Abby Holland, as Juliet, meets Seth Gunawardena, as Romeo during the first act of Romeo and Juliet performed at Moorpark College on Thursday, March 12. Photo credit: Evan Reinhardt

By Giancarlo Meccia

Thursday, March 12 the Moorpark College Theatre Arts department brought the legendary “Romeo and Juliet” to life in a live performance at the Moorpark College Performing Arts Center.

With an estimated 200 community members in attendance, opening night was successful. Family members and friends of the actors were in attendance. The atmosphere was full of excited energy and anticipation.

Director of the play, John Loprieno was in attendance speaking with families and students who were waiting for the show to start. It was the first play of the semester and according to Loprieno, this would set the tone for the remainder of the semester.

The cast of Romeo and Juliet perform the scene where Romeo meets Juliet for the first time, on Tuesday, March 12, in the performing arts building.

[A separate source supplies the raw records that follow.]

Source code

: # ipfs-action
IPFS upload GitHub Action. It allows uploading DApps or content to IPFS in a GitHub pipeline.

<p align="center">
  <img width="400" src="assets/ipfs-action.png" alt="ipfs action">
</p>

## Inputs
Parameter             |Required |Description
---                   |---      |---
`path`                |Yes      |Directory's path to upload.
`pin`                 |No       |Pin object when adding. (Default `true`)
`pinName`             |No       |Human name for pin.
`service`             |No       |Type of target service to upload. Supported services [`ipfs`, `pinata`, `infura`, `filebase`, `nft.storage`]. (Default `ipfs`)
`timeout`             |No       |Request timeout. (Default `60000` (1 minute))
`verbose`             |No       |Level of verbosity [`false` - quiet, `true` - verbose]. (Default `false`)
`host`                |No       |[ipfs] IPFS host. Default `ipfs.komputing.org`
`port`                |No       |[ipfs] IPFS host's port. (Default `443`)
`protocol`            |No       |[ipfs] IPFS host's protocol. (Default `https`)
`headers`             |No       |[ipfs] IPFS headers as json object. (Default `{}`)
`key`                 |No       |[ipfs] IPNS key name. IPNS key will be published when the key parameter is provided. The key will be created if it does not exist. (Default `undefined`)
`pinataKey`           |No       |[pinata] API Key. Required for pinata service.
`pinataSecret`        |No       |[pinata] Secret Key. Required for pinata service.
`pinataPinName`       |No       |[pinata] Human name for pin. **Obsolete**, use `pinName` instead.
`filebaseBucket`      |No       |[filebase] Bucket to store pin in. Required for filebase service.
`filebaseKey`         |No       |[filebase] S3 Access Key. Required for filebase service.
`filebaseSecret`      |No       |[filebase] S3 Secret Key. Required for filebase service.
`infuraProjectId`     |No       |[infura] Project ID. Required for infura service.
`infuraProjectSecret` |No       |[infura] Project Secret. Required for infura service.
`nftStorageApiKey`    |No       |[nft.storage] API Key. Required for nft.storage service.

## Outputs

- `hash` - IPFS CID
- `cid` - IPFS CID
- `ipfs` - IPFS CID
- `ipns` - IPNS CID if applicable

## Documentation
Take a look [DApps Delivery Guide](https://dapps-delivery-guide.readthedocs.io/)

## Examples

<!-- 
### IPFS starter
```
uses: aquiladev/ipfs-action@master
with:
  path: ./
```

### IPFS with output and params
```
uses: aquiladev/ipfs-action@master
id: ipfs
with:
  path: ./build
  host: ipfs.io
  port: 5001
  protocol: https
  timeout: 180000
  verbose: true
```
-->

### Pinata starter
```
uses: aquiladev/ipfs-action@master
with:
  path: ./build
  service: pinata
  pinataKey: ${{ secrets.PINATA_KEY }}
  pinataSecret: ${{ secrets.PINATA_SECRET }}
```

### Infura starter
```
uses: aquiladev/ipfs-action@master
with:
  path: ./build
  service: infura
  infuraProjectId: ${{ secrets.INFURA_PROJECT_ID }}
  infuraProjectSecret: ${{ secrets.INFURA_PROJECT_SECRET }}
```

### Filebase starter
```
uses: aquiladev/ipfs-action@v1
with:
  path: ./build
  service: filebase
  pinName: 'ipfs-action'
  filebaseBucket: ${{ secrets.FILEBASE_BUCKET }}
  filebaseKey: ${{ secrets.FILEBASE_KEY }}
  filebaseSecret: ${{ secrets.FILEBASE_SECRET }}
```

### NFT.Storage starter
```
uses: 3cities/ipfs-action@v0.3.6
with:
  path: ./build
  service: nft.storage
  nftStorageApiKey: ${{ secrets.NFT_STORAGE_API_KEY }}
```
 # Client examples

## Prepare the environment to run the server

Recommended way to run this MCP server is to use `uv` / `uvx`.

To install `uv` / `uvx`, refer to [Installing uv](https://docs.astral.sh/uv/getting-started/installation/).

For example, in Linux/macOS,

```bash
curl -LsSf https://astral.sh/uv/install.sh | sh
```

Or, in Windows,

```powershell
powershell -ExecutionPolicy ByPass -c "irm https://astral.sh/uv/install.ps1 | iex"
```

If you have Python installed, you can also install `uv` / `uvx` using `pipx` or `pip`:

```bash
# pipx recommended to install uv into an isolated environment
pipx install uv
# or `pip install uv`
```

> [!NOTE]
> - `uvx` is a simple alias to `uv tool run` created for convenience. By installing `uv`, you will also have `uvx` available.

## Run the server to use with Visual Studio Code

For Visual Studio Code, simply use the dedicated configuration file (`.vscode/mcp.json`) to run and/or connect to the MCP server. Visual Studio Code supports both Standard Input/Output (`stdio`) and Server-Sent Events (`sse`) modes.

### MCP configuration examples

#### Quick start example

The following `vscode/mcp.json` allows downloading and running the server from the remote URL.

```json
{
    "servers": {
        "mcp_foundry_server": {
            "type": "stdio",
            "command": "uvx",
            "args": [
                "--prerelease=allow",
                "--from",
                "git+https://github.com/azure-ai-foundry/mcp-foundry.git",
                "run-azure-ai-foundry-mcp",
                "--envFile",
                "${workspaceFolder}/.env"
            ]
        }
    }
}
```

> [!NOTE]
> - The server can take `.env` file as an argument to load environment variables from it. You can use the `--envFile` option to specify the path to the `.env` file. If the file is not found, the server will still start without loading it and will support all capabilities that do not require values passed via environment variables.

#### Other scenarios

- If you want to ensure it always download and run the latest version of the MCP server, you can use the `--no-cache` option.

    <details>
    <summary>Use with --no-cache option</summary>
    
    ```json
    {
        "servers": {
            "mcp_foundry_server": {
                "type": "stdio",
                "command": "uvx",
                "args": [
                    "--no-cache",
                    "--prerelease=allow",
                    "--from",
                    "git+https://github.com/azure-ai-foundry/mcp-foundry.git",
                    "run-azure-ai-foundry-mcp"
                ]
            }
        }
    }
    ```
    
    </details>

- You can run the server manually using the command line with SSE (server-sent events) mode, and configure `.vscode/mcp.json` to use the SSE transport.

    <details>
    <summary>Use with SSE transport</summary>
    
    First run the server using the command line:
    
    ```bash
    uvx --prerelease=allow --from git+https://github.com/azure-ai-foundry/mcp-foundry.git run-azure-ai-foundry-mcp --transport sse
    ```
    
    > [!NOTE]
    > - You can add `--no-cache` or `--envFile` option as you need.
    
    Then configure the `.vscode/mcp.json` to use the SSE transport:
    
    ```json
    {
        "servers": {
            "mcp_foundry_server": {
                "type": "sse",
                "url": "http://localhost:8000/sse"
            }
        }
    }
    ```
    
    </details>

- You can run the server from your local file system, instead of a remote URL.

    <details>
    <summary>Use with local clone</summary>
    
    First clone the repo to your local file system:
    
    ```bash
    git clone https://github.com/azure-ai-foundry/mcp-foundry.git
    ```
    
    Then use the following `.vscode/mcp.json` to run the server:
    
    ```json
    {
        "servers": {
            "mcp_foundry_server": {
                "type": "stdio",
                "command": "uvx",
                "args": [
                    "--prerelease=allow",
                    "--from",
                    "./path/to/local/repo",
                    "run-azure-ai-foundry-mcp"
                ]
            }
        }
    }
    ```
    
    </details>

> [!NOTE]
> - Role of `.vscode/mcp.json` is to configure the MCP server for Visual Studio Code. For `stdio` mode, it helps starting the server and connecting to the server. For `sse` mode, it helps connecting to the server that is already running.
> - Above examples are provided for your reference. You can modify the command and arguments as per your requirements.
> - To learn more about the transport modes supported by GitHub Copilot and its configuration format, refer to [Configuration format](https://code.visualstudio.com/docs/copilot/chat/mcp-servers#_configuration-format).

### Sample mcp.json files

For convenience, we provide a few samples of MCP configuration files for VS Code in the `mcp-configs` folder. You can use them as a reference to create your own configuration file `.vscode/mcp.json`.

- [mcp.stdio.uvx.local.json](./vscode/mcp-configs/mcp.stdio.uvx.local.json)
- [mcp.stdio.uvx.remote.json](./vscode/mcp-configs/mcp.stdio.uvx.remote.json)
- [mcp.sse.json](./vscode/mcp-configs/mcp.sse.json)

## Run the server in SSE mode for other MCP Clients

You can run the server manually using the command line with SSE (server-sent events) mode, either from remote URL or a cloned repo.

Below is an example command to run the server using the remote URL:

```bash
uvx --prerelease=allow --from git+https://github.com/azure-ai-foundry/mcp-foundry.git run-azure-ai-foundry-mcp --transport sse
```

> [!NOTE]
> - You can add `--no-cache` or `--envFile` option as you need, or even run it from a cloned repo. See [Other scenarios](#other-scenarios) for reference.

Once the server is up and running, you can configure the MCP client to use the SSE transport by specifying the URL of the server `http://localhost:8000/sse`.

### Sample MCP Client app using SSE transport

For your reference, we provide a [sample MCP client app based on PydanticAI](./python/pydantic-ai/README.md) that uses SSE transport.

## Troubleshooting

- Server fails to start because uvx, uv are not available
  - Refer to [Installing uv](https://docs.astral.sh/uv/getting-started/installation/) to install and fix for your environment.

The cast of Romeo and Juliet perform the scene where Romeo meets Juliet for the first time, on Tuesday, March 12, in the performing arts building. Photo credit: Evan Reinhardt

In directing “Romeo and Juliet,” Loprieno achieved a long-time goal of his.

“This is a play that I wanted to direct for some time because when I was 21, I played Romeo myself. So it’s always been on my bucket list to want to direct it,” Loprieno said. “It’s 100% Shakespeare. We made a few minor cuts but the whole production is pure Shakespearean text.”

The set was what many would call larger than life. With the iconic balcony and Italian Renaissance design of the city, the set really brought the play to life. Props and set design such as trees, swords, bedroom sets and tombs were used to showcase the realistic portrayal of the play. The audience seemed intrigued by the usage of the realistic props, particularly during the sword fights.

Jaz Johnson, left, as Tybalt, engages in a duel with Seth Gunawardena, as Romeo, during the Romeo and Juliet performance on Thursday, March 12, in the performing arts building.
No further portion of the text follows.